Letters & Opinion

Time for a Reality Check

By Reginald Andrew

While it may  still count as yet ‘early days’ into the reign of the current St Lucia Labour Party (SLP) administration—nonetheless, social, health and economic issues that have unfurled over the past months do require urgent attention.

Prime Minister Phillip Pierre is now faced with having to take a ‘reality check’ to dig in and find ways and means to sort out these pressing matters of state, especially in these crucial times compounded by the Covid pandemic.

Three weeks or so into the New Year, PM Pierre and his crew are straddled with a very difficult and challenging task to bring about social order, health and safety protocols, and economic equilibrium to the country.

But even more vexing, is the worrisome issue of the crime scourge that has been plaguing the country and the seemingly ruthless manner in which criminal elements have resorted to settling their disputes. There appears to be a certain type of ‘Barbaric’ conduct, which is steeped in all kinds of violent and fatal consequences that the bandits inflict as a mark of their ‘badness’ personification.

This once-thriving sub-regional state of ‘Fair Helen’, not to imply that the country has hit rock bottom lawlessness, has seen a disturbing transformation with the bandits and gunmen showing no discretion or intent to resolve disputes differently; as they leave behind a trail of terror and countless grieving lives of victims’ families who have been left traumatized and devastated.

Reeling from the effects of a record year, 2021 – with a reported 75 homicides committed – the already stretched police force has to grapple with curbing criminal activity, while simultaneously, having to keep citizens in check, lawfully, to adhere to the Covid-19 protocols.

PM Pierre has called on the police to step up their operations in an effort to help curtail this imploding crime spree and apprehend the culprits for speedy and efficient prosecution.

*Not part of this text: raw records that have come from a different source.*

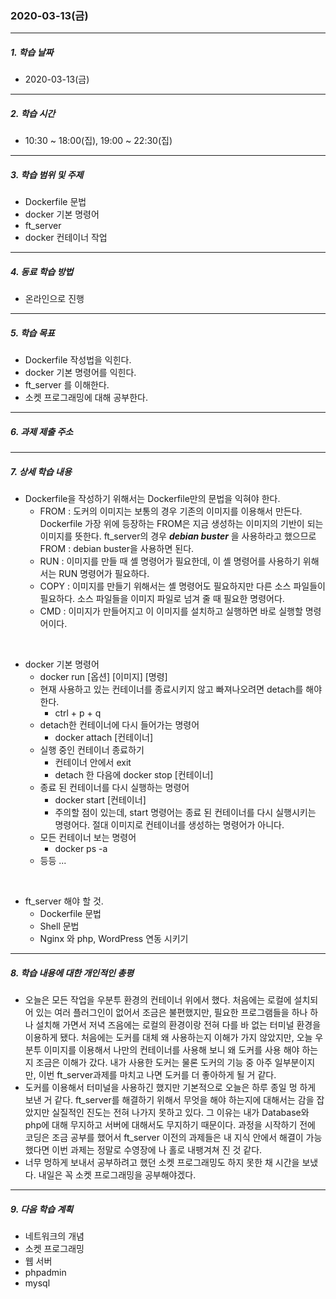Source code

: ### 2020-03-13(금)

-----

##### 1. 학습 날짜

- 2020-03-13(금)

-----

##### 2. 학습 시간

- 10:30 ~ 18:00(집), 19:00 ~ 22:30(집)

-----

##### 3. 학습 범위 및 주제

- Dockerfile 문법
- docker 기본 명령어
- ft_server
- docker 컨테이너 작업

-----

##### 4. 동료 학습 방법

- 온라인으로 진행

-----

##### 5. 학습 목표

- Dockerfile 작성법을 익힌다.
- docker 기본 명령어를 익힌다.
- ft_server 를 이해한다.
- 소켓 프로그래밍에 대해 공부한다.

-----

##### 6. 과제 제출 주소

-----

##### 7. 상세 학습 내용

- Dockerfile을 작성하기 위해서는 Dockerfile만의 문법을 익혀야 한다.
  - FROM : 도커의 이미지는 보통의 경우 기존의 이미지를 이용해서 만든다. Dockerfile 가장 위에 등장하는 FROM은 지금 생성하는 이미지의 기반이 되는 이미지를 뜻한다. ft_server의 경우 ***debian buster*** 을 사용하라고 했으므로 FROM : debian buster을 사용하면 된다.
  - RUN : 이미지를 만들 때 셸 명령어가 필요한데, 이 셸 명령어를 사용하기 위해서는 RUN 명령어가 필요하다.
  - COPY : 이미지를 만들기 위해서는 셸 명령어도 필요하지만 다른 소스 파일들이 필요하다. 소스 파일들을 이미지 파일로 넘겨 줄 때 필요한 명령어다.
  - CMD : 이미지가 만들어지고 이 이미지를 설치하고 실행하면 바로 실행할 명령어이다.

<br>

- docker 기본 명령어
  - docker run [옵션] [이미지] [명령]
  - 현재 사용하고 있는 컨테이너를 종료시키지 않고 빠져나오려면 detach를 해야한다.
    - ctrl + p + q
  - detach한 컨테이너에 다시 들어가는 명령어
    - docker attach [컨테이너]
  - 실행 중인 컨테이너 종료하기
    - 컨테이너 안에서 exit
    - detach 한 다음에 docker stop [컨테이너]
  - 종료 된 컨테이너를 다시 실행하는 명령어
    - docker start [컨테이너]
    - 주의할 점이 있는데, start 명령어는 종료 된 컨테이너를 다시 실행시키는 명령어다. 절대 이미지로 컨테이너를 생성하는 명령어가 아니다.
  - 모든 컨테이너 보는 명령어
    - docker ps -a
  - 등등 ...  

<br>

- ft_server 해야 할 것.
  - Dockerfile 문법
  - Shell 문법
  - Nginx 와 php, WordPress 연동 시키기

-----

##### 8. 학습 내용에 대한 개인적인 총평

- 오늘은 모든 작업을 우분투 환경의 컨테이너 위에서 했다. 처음에는 로컬에 설치되어 있는 여러 플러그인이 없어서 조금은 불편했지만, 필요한 프로그램들을 하나 하나 설치해 가면서 저녁 즈음에는 로컬의 환경이랑 전혀 다를 바 없는 터미널 환경을 이용하게 됐다. 처음에는 도커를 대체 왜 사용하는지 이해가 가지 않았지만, 오늘 우분투 이미지를 이용해서 나만의 컨테이너를 사용해 보니 왜 도커를 사용 해야 하는지 조금은 이해가 갔다. 내가 사용한 도커는 물론 도커의 기능 중 아주 일부분이지만, 이번 ft_server과제를 마치고 나면 도커를 더 좋아하게 될 거 같다.
- 도커를 이용해서 터미널을 사용하긴 했지만 기본적으로 오늘은 하루 종일 멍 하게 보낸 거 같다. ft_server를 해결하기 위해서 무엇을 해야 하는지에 대해서는 감을 잡았지만 실질적인 진도는 전혀 나가지 못하고 있다. 그 이유는 내가 Database와 php에 대해 무지하고 서버에 대해서도 무지하기 때문이다. 과정을 시작하기 전에 코딩은 조금 공부를 했어서 ft_server 이전의 과제들은 내  지식 안에서 해결이 가능했다면 이번 과제는 정말로  수영장에 나 홀로 내팽겨쳐 진 것 같다. 
- 너무 멍하게 보내서 공부하려고 했던 소켓 프로그래밍도 하지 못한 채 시간을 보냈다. 내일은 꼭 소켓 프로그래밍을 공부해야겠다.

-----

##### 9. 다음 학습 계획

- 네트워크의 개념
- 소켓 프로그래밍
- 웹 서버
- phpadmin
- mysql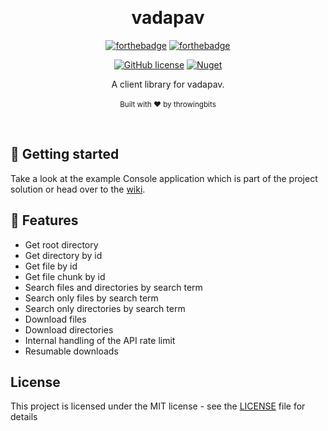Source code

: ﻿﻿﻿﻿<h1 align="center">vadapav</h1><div align="center">

[![forthebadge](https://forthebadge.com/images/badges/fuck-it-ship-it.svg)](https://forthebadge.com)
[![forthebadge](https://forthebadge.com/images/badges/made-with-c-sharp.svg)](https://forthebadge.com)

[![GitHub license](https://img.shields.io/github/license/throwingbits/Vadapav.svg?longCache=true&style=flat-square)](https://github.com/throwingbits/Vadapav/blob/master/LICENSE.txt)
[![Nuget](https://img.shields.io/nuget/v/Vadapav.svg?style=flat-square)](https://www.nuget.org/packages/Vadapav/)

A client library for vadapav.
<br>
<br>
<sub>Built with ❤︎ by throwingbits</sub>
</div><br>

## 📝 Getting started
Take a look at the example Console application which is part of the project solution or head over to the [wiki](https://github.com/throwingbits/Vadapav/wiki).

## 🎯 Features
* Get root directory
* Get directory by id
* Get file by id
* Get file chunk by id
* Search files and directories by search term
* Search only files by search term
* Search only directories by search term
* Download files
* Download directories
* Internal handling of the API rate limit
* Resumable downloads

## License

This project is licensed under the MIT license - see the [LICENSE](LICENSE.txt) file for details
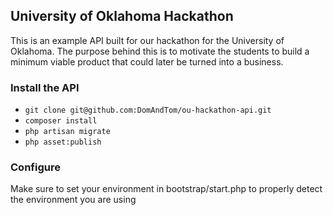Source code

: ## University of Oklahoma Hackathon
This is an example API built for our hackathon for the University of Oklahoma.  The purpose behind this is to motivate the students to build a minimum viable product that could later be turned into a business.

### Install the API
* `git clone git@github.com:DomAndTom/ou-hackathon-api.git`
* `composer install`
* `php artisan migrate`
* `php asset:publish`

### Configure
Make sure to set your environment in bootstrap/start.php to properly detect the environment you are using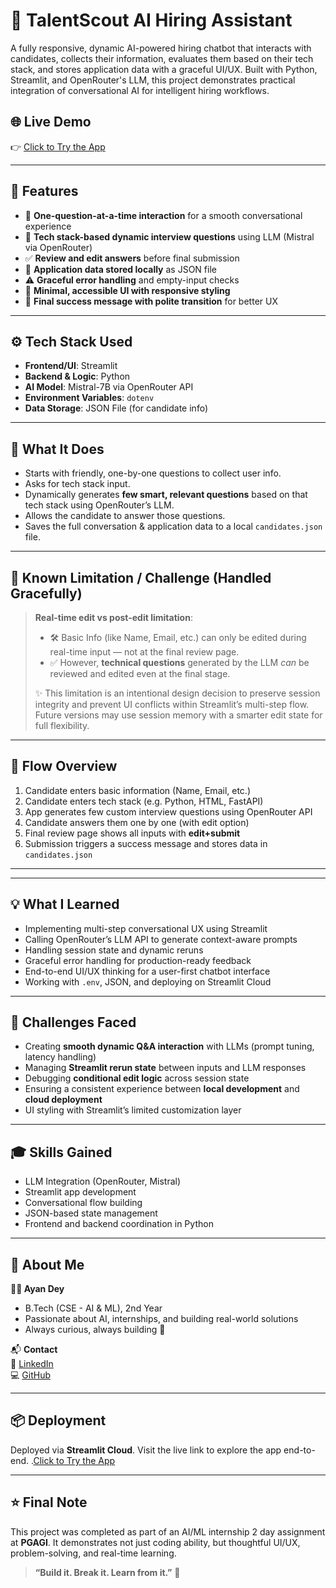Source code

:# 🤖 TalentScout AI Hiring Assistant

A fully responsive, dynamic AI-powered hiring chatbot that interacts with candidates, collects their information, evaluates them based on their tech stack, and stores application data with a graceful UI/UX. Built with Python, Streamlit, and OpenRouter's LLM, this project demonstrates practical integration of conversational AI for intelligent hiring workflows.

## 🌐 Live Demo
👉 [Click to Try the App](https://ai-hiring-assistant-6xgfm2j6sholtp7czb8age.streamlit.app/)  

---

## 📌 Features

- 🔁 **One-question-at-a-time interaction** for a smooth conversational experience  
- 🎯 **Tech stack-based dynamic interview questions** using LLM (Mistral via OpenRouter)  
- ✅ **Review and edit answers** before final submission  
- 💾 **Application data stored locally** as JSON file  
- ⚠️ **Graceful error handling** and empty-input checks  
- 🎨 **Minimal, accessible UI with responsive styling**  
- 📩 **Final success message with polite transition** for better UX

---

## ⚙️ Tech Stack Used

- **Frontend/UI**: Streamlit  
- **Backend & Logic**: Python  
- **AI Model**: Mistral-7B via OpenRouter API  
- **Environment Variables**: `dotenv`  
- **Data Storage**: JSON File (for candidate info)

---

## 🧠 What It Does

- Starts with friendly, one-by-one questions to collect user info.
- Asks for tech stack input.
- Dynamically generates **few smart, relevant questions** based on that tech stack using OpenRouter’s LLM.
- Allows the candidate to answer those questions.
- Saves the full conversation & application data to a local `candidates.json` file.

---

## 🧪 Known Limitation / Challenge (Handled Gracefully)

> **Real-time edit vs post-edit limitation**:
> - 🛠️ Basic Info (like Name, Email, etc.) can only be edited during real-time input — not at the final review page.
> - ✅ However, **technical questions** generated by the LLM *can* be reviewed and edited even at the final stage.
> 
> ✨ This limitation is an intentional design decision to preserve session integrity and prevent UI conflicts within Streamlit’s multi-step flow. Future versions may use session memory with a smarter edit state for full flexibility.

---

## 🔄 Flow Overview

1. Candidate enters basic information (Name, Email, etc.)
2. Candidate enters tech stack (e.g. Python, HTML, FastAPI)
3. App generates few custom interview questions using OpenRouter API
4. Candidate answers them one by one (with edit option)
5. Final review page shows all inputs with **edit+submit**
6. Submission triggers a success message and stores data in `candidates.json`

---

---

## 💡 What I Learned

- Implementing multi-step conversational UX using Streamlit  
- Calling OpenRouter’s LLM API to generate context-aware prompts  
- Handling session state and dynamic reruns  
- Graceful error handling for production-ready feedback  
- End-to-end UI/UX thinking for a user-first chatbot interface  
- Working with `.env`, JSON, and deploying on Streamlit Cloud

---

## 🚀 Challenges Faced

- Creating **smooth dynamic Q&A interaction** with LLMs (prompt tuning, latency handling)
- Managing **Streamlit rerun state** between inputs and LLM responses
- Debugging **conditional edit logic** across session state
- Ensuring a consistent experience between **local development** and **cloud deployment**
- UI styling with Streamlit’s limited customization layer

---

## 🎓 Skills Gained

- LLM Integration (OpenRouter, Mistral)
- Streamlit app development
- Conversational flow building
- JSON-based state management
- Frontend and backend coordination in Python

---

## 🙋 About Me

**👨‍💻 Ayan Dey**  
- B.Tech (CSE - AI & ML), 2nd Year  
- Passionate about AI, internships, and building real-world solutions  
- Always curious, always building 🚀

📬 **Contact**  
🔗 [LinkedIn](https://linkedin.com/in/ayandey212105242)  
💻 [GitHub](https://github.com/35250)

---

## 📦 Deployment

Deployed via **Streamlit Cloud**. Visit the live link to explore the app end-to-end. .[Click to Try the App](https://ai-hiring-assistant-6xgfm2j6sholtp7czb8age.streamlit.app/)  

---

## ⭐ Final Note

This project was completed as part of an AI/ML internship 2 day assignment at **PGAGI**. It demonstrates not just coding ability, but thoughtful UI/UX, problem-solving, and real-time learning.

> **“Build it. Break it. Learn from it.”** 🚀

Noting the urgency of the situation, with the country having recorded two homicides for the year (2022), the prime minister in expressing his concerns to reporters, this week, said that he was ‘deeply troubled’ by the incidence of crime and particularly violent upheavals.

In utter desperation, PM Pierre declared that Saint Lucia has seemingly transformed into a country that is ‘consumed with anger and rage’.

He lamented: “As a country, we must return quickly to having respect for life. That respect comes with recognising the rights of others and giving to every citizen what is their due. Our young people cannot be settling their differences with the power of the gun. There are just too many guns in the hands of citizens who should not be carrying them.”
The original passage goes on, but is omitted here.